Knowing that Lan has to take her two –year-old son to work every day, her colleagues let her collect garbage on village roads and alleys so she has time to keep an eye on Thoc.
“The boy is obedient. Everyone in our group is heartbroken seeing the boy cycling next to his mother every night during cold winter nights.”
Lan and her son look for abandoned toys in a garbage bag, Dec. 25, 2021. Photo by VnExpress/Quynh Nguyen
At dusk, while collecting garbage and scrap, she called her son when she spotted a bag of discarded toys.
Thoc was thrilled. “Mom, I found an elephant, a car and a doll,” he said. The toys in the bag were mostly broken and some were deformed, but in the boy’s eyes, they were all new.
“Though they are abandoned things, my son values them like gold”, she said, sighing as her son laughed, holding a toy.

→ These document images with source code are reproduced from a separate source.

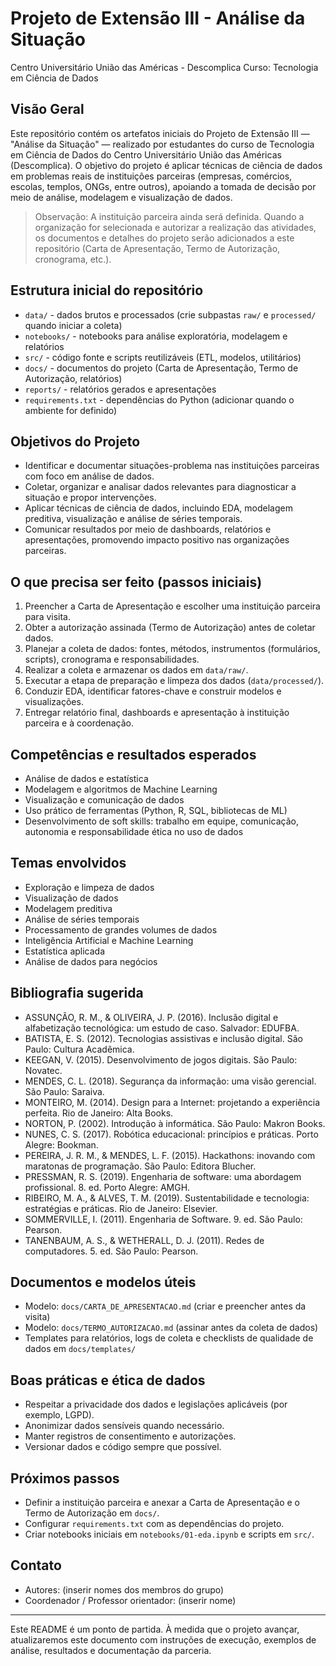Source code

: # Projeto de Extensão III - Análise da Situação

Centro Universitário União das Américas - Descomplica
Curso: Tecnologia em Ciência de Dados

## Visão Geral

Este repositório contém os artefatos iniciais do Projeto de Extensão III — "Análise da Situação" — realizado por estudantes do curso de Tecnologia em Ciência de Dados do Centro Universitário União das Américas (Descomplica). O objetivo do projeto é aplicar técnicas de ciência de dados em problemas reais de instituições parceiras (empresas, comércios, escolas, templos, ONGs, entre outros), apoiando a tomada de decisão por meio de análise, modelagem e visualização de dados.

> Observação: A instituição parceira ainda será definida. Quando a organização for selecionada e autorizar a realização das atividades, os documentos e detalhes do projeto serão adicionados a este repositório (Carta de Apresentação, Termo de Autorização, cronograma, etc.).

## Estrutura inicial do repositório

- `data/` - dados brutos e processados (crie subpastas `raw/` e `processed/` quando iniciar a coleta)
- `notebooks/` - notebooks para análise exploratória, modelagem e relatórios
- `src/` - código fonte e scripts reutilizáveis (ETL, modelos, utilitários)
- `docs/` - documentos do projeto (Carta de Apresentação, Termo de Autorização, relatórios)
- `reports/` - relatórios gerados e apresentações
- `requirements.txt` - dependências do Python (adicionar quando o ambiente for definido)

## Objetivos do Projeto

- Identificar e documentar situações-problema nas instituições parceiras com foco em análise de dados.
- Coletar, organizar e analisar dados relevantes para diagnosticar a situação e propor intervenções.
- Aplicar técnicas de ciência de dados, incluindo EDA, modelagem preditiva, visualização e análise de séries temporais.
- Comunicar resultados por meio de dashboards, relatórios e apresentações, promovendo impacto positivo nas organizações parceiras.

## O que precisa ser feito (passos iniciais)

1. Preencher a Carta de Apresentação e escolher uma instituição parceira para visita.
2. Obter a autorização assinada (Termo de Autorização) antes de coletar dados.
3. Planejar a coleta de dados: fontes, métodos, instrumentos (formulários, scripts), cronograma e responsabilidades.
4. Realizar a coleta e armazenar os dados em `data/raw/`.
5. Executar a etapa de preparação e limpeza dos dados (`data/processed/`).
6. Conduzir EDA, identificar fatores-chave e construir modelos e visualizações.
7. Entregar relatório final, dashboards e apresentação à instituição parceira e à coordenação.

## Competências e resultados esperados

- Análise de dados e estatística
- Modelagem e algoritmos de Machine Learning
- Visualização e comunicação de dados
- Uso prático de ferramentas (Python, R, SQL, bibliotecas de ML)
- Desenvolvimento de soft skills: trabalho em equipe, comunicação, autonomia e responsabilidade ética no uso de dados

## Temas envolvidos

- Exploração e limpeza de dados
- Visualização de dados
- Modelagem preditiva
- Análise de séries temporais
- Processamento de grandes volumes de dados
- Inteligência Artificial e Machine Learning
- Estatística aplicada
- Análise de dados para negócios

## Bibliografia sugerida

- ASSUNÇÃO, R. M., & OLIVEIRA, J. P. (2016). Inclusão digital e alfabetização tecnológica: um estudo de caso. Salvador: EDUFBA.
- BATISTA, E. S. (2012). Tecnologias assistivas e inclusão digital. São Paulo: Cultura Acadêmica.
- KEEGAN, V. (2015). Desenvolvimento de jogos digitais. São Paulo: Novatec.
- MENDES, C. L. (2018). Segurança da informação: uma visão gerencial. São Paulo: Saraiva.
- MONTEIRO, M. (2014). Design para a Internet: projetando a experiência perfeita. Rio de Janeiro: Alta Books.
- NORTON, P. (2002). Introdução à informática. São Paulo: Makron Books.
- NUNES, C. S. (2017). Robótica educacional: princípios e práticas. Porto Alegre: Bookman.
- PEREIRA, J. R. M., & MENDES, L. F. (2015). Hackathons: inovando com maratonas de programação. São Paulo: Editora Blucher.
- PRESSMAN, R. S. (2019). Engenharia de software: uma abordagem profissional. 8. ed. Porto Alegre: AMGH.
- RIBEIRO, M. A., & ALVES, T. M. (2019). Sustentabilidade e tecnologia: estratégias e práticas. Rio de Janeiro: Elsevier.
- SOMMERVILLE, I. (2011). Engenharia de Software. 9. ed. São Paulo: Pearson.
- TANENBAUM, A. S., & WETHERALL, D. J. (2011). Redes de computadores. 5. ed. São Paulo: Pearson.

## Documentos e modelos úteis

- Modelo: `docs/CARTA_DE_APRESENTACAO.md` (criar e preencher antes da visita)
- Modelo: `docs/TERMO_AUTORIZACAO.md` (assinar antes da coleta de dados)
- Templates para relatórios, logs de coleta e checklists de qualidade de dados em `docs/templates/`

## Boas práticas e ética de dados

- Respeitar a privacidade dos dados e legislações aplicáveis (por exemplo, LGPD).
- Anonimizar dados sensíveis quando necessário.
- Manter registros de consentimento e autorizações.
- Versionar dados e código sempre que possível.

## Próximos passos

- Definir a instituição parceira e anexar a Carta de Apresentação e o Termo de Autorização em `docs/`.
- Configurar `requirements.txt` com as dependências do projeto.
- Criar notebooks iniciais em `notebooks/01-eda.ipynb` e scripts em `src/`.

## Contato

- Autores: (inserir nomes dos membros do grupo)
- Coordenador / Professor orientador: (inserir nome)

---

Este README é um ponto de partida. À medida que o projeto avançar, atualizaremos este documento com instruções de execução, exemplos de análise, resultados e documentação da parceria.
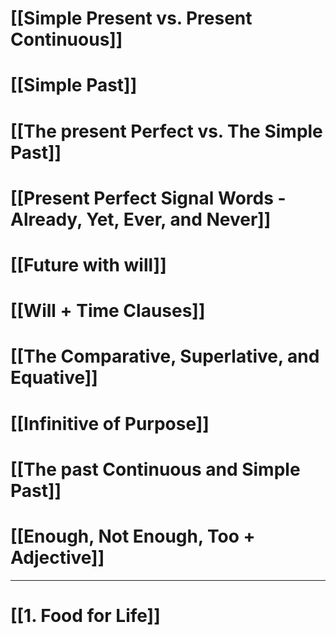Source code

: # [[Simple Present vs. Present Continuous]]
# [[Simple Past]]

# [[The present Perfect vs. The Simple Past]]

# [[Present Perfect Signal Words - Already, Yet, Ever, and Never]]

# [[Future with will]]

# [[Will + Time Clauses]]

# [[The Comparative, Superlative, and Equative]]

# [[Infinitive of Purpose]]

# [[The past Continuous and Simple Past]]

# [[Enough, Not Enough, Too + Adjective]]

---
# [[1. Food for Life]]
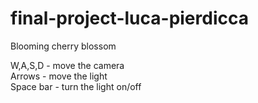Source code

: # final-project-luca-pierdicca
Blooming cherry blossom

W,A,S,D 	- move the camera  
Arrows 		- move the light  
Space bar	- turn the light on/off 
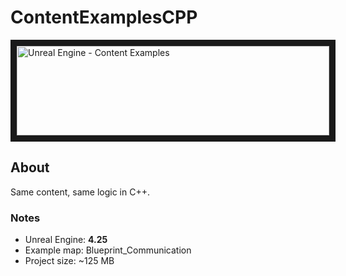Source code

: # ContentExamplesCPP

<a href="https://docs.unrealengine.com/en-US/Resources/ContentExamples/Blueprints/index.html#blueprint_communicationmap" target="_blank"><img src="https://docs.unrealengine.com/5.3/Images/samples-and-tutorials/content-examples/content-examples-hero-image.png" alt="Unreal Engine - Content Examples" width="500" height="143" border="10"/></a>

## About
Same content, same logic in C++. 

### Notes
* Unreal Engine: <b>4.25</b>
* Example map: Blueprint_Communication
* Project size: ~125 MB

Around 7 p.m., while waiting for the dump truck to collect the gathered garbage, the mother and son shared a packet of instant noodles before she began cleaning the sidewalk.
After work, she took her son back to rented room, bathed him, made dinner and ent to sleep at 4 a.m.
Seeing Lan taking her son to work during the pandemic, many people advised her to find a place to care for him. But she has no relatives around and no money to afford a day care service.
Lan said she was trying to save up enough money so that her child will not have to follow her to work after the upcoming Lunar New Year.
A few days ago, people shared on social networks a 16-second clip of Thoc riding a bicycle with his mother while she was collecting garbage in the middle of a winter night. The clip touched the hearts of many people and received hundreds of thousands of likes.
A Facebooker named Khanh Vy commented: “When he sees his mother stop the garbage bin, he also stops the bike with his foot and turns his head around to watch his mother. I hope that best things will come to the mother and son.”